**PROBLEM TO SOLVE:** From the line containing "## Anuran data" through the last line of the records, print every line exactly and nothing more.

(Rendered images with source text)
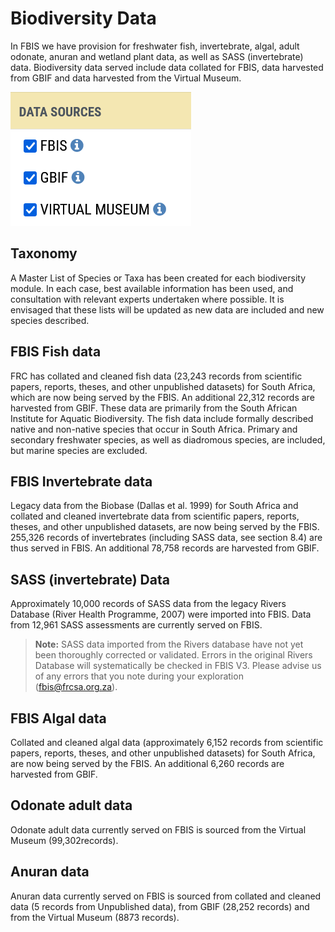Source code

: # Biodiversity Data

In FBIS we have provision for freshwater fish, invertebrate, algal, adult odonate, anuran and wetland plant data, as well as SASS (invertebrate) data. Biodiversity data served include data collated for FBIS, data harvested from GBIF and data harvested from the Virtual Museum.

![Biodiversity Data 1](img/biodiversity-data-1.png)

## Taxonomy

A Master List of Species or Taxa has been created for each biodiversity module. In each case, best available information has been used, and consultation with relevant experts undertaken where possible. It is envisaged that these lists will be updated as new data are included and new species described.

## FBIS Fish data

FRC has collated and cleaned fish data (23,243 records from scientific papers, reports, theses, and other unpublished datasets) for South Africa, which are now being served by the FBIS. An additional 22,312 records are harvested from GBIF. These data are primarily from the South African Institute for Aquatic Biodiversity. The fish data include formally described native and non-native species that occur in South Africa. Primary and secondary freshwater species, as well as diadromous species, are included, but marine species are excluded.

## FBIS Invertebrate data

Legacy data from the Biobase (Dallas et al. 1999) for South Africa and collated and cleaned invertebrate data from scientific papers, reports, theses, and other unpublished datasets, are now being served by the FBIS. 255,326 records of invertebrates (including SASS data, see section 8.4) are thus served in FBIS. An additional 78,758 records are harvested from GBIF.

## SASS (invertebrate) Data

Approximately 10,000 records of SASS data from the legacy Rivers Database (River Health Programme, 2007) were imported into FBIS. Data from 12,961 SASS assessments are currently served on FBIS.

> **Note:** SASS data imported from the Rivers database have not yet been thoroughly corrected or validated. Errors in the original Rivers Database will systematically be checked in FBIS V3. Please advise us of any errors that you note during your exploration (fbis@frcsa.org.za).

## FBIS Algal data

Collated and cleaned algal data (approximately 6,152 records from scientific papers, reports, theses, and other unpublished datasets) for South Africa, are now being served by the FBIS. An additional 6,260 records are harvested from GBIF.

## Odonate adult data

Odonate adult data currently served on FBIS is sourced from the Virtual Museum (99,302records).

## Anuran data

Anuran data currently served on FBIS is sourced from collated and cleaned data (5 records from Unpublished data), from GBIF (28,252 records) and from the Virtual Museum (8873 records).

**SOLUTION TO THIS TASK:**
## Anuran data

Anuran data currently served on FBIS is sourced from collated and cleaned data (5 records from Unpublished data), from GBIF (28,252 records) and from the Virtual Museum (8873 records).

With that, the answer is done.